SOURCE MATERIAL —
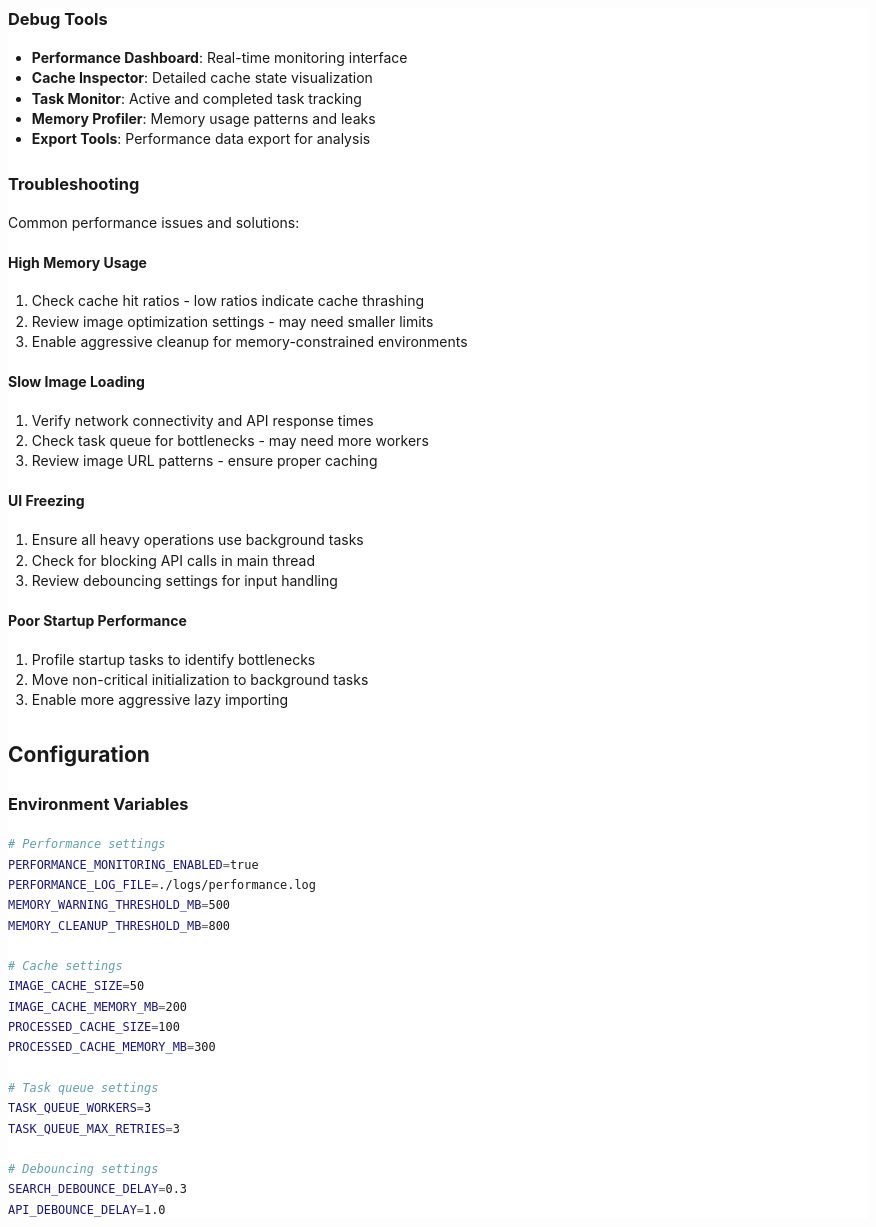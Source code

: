 ### Debug Tools

- **Performance Dashboard**: Real-time monitoring interface
- **Cache Inspector**: Detailed cache state visualization  
- **Task Monitor**: Active and completed task tracking
- **Memory Profiler**: Memory usage patterns and leaks
- **Export Tools**: Performance data export for analysis

### Troubleshooting

Common performance issues and solutions:

#### High Memory Usage
1. Check cache hit ratios - low ratios indicate cache thrashing
2. Review image optimization settings - may need smaller limits
3. Enable aggressive cleanup for memory-constrained environments

#### Slow Image Loading  
1. Verify network connectivity and API response times
2. Check task queue for bottlenecks - may need more workers
3. Review image URL patterns - ensure proper caching

#### UI Freezing
1. Ensure all heavy operations use background tasks
2. Check for blocking API calls in main thread
3. Review debouncing settings for input handling

#### Poor Startup Performance
1. Profile startup tasks to identify bottlenecks
2. Move non-critical initialization to background tasks  
3. Enable more aggressive lazy importing

## Configuration

### Environment Variables

```bash
# Performance settings
PERFORMANCE_MONITORING_ENABLED=true
PERFORMANCE_LOG_FILE=./logs/performance.log
MEMORY_WARNING_THRESHOLD_MB=500
MEMORY_CLEANUP_THRESHOLD_MB=800

# Cache settings  
IMAGE_CACHE_SIZE=50
IMAGE_CACHE_MEMORY_MB=200
PROCESSED_CACHE_SIZE=100
PROCESSED_CACHE_MEMORY_MB=300

# Task queue settings
TASK_QUEUE_WORKERS=3
TASK_QUEUE_MAX_RETRIES=3

# Debouncing settings
SEARCH_DEBOUNCE_DELAY=0.3
API_DEBOUNCE_DELAY=1.0
```

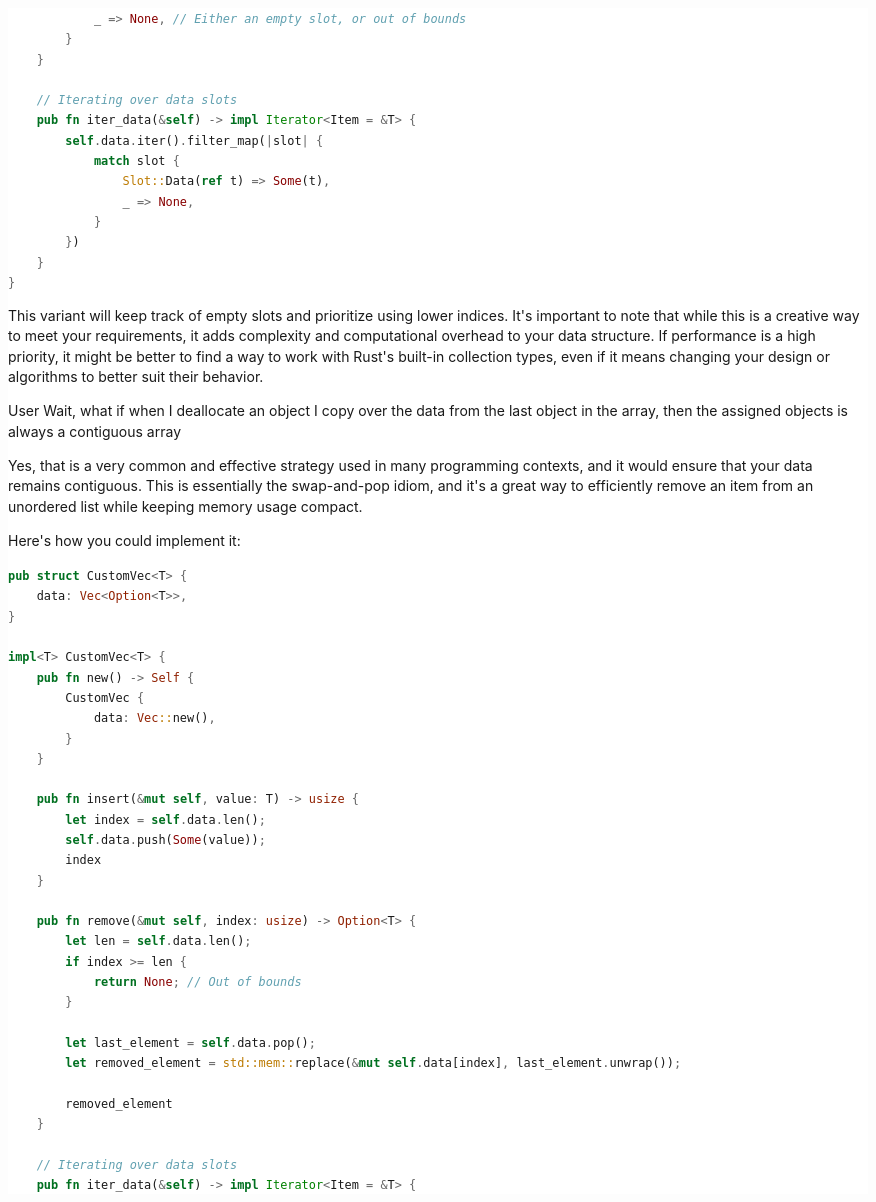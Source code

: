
 ```rust
            _ => None, // Either an empty slot, or out of bounds
        }
    }

    // Iterating over data slots
    pub fn iter_data(&self) -> impl Iterator<Item = &T> {
        self.data.iter().filter_map(|slot| {
            match slot {
                Slot::Data(ref t) => Some(t),
                _ => None,
            }
        })
    }
}
```

This variant will keep track of empty slots and prioritize using lower indices. It's important to note that while this is a creative way to meet your requirements, it adds complexity and computational overhead to your data structure. If performance is a high priority, it might be better to find a way to work with Rust's built-in collection types, even if it means changing your design or algorithms to better suit their behavior.


User
Wait, what if when I deallocate an object I copy over the data from the last object in the array, then the assigned objects is always a contiguous array


Yes, that is a very common and effective strategy used in many programming contexts, and it would ensure that your data remains contiguous. This is essentially the swap-and-pop idiom, and it's a great way to efficiently remove an item from an unordered list while keeping memory usage compact.

Here's how you could implement it:

```rust
pub struct CustomVec<T> {
    data: Vec<Option<T>>,
}

impl<T> CustomVec<T> {
    pub fn new() -> Self {
        CustomVec {
            data: Vec::new(),
        }
    }

    pub fn insert(&mut self, value: T) -> usize {
        let index = self.data.len();
        self.data.push(Some(value));
        index
    }

    pub fn remove(&mut self, index: usize) -> Option<T> {
        let len = self.data.len();
        if index >= len {
            return None; // Out of bounds
        }

        let last_element = self.data.pop();
        let removed_element = std::mem::replace(&mut self.data[index], last_element.unwrap());

        removed_element
    }

    // Iterating over data slots
    pub fn iter_data(&self) -> impl Iterator<Item = &T> {
```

DIRECTIONS FOR THIS TASK —
Copy exactly, please, the span of lines that begins at the line with "Here's how you" and ends at the last line of the data, both included.

RESPONSE BELOW —
Here's how you could implement it:

```rust
pub struct CustomVec<T> {
    data: Vec<Option<T>>,
}

impl<T> CustomVec<T> {
    pub fn new() -> Self {
        CustomVec {
            data: Vec::new(),
        }
    }

    pub fn insert(&mut self, value: T) -> usize {
        let index = self.data.len();
        self.data.push(Some(value));
        index
    }

    pub fn remove(&mut self, index: usize) -> Option<T> {
        let len = self.data.len();
        if index >= len {
            return None; // Out of bounds
        }

        let last_element = self.data.pop();
        let removed_element = std::mem::replace(&mut self.data[index], last_element.unwrap());

        removed_element
    }

    // Iterating over data slots
    pub fn iter_data(&self) -> impl Iterator<Item = &T> {
```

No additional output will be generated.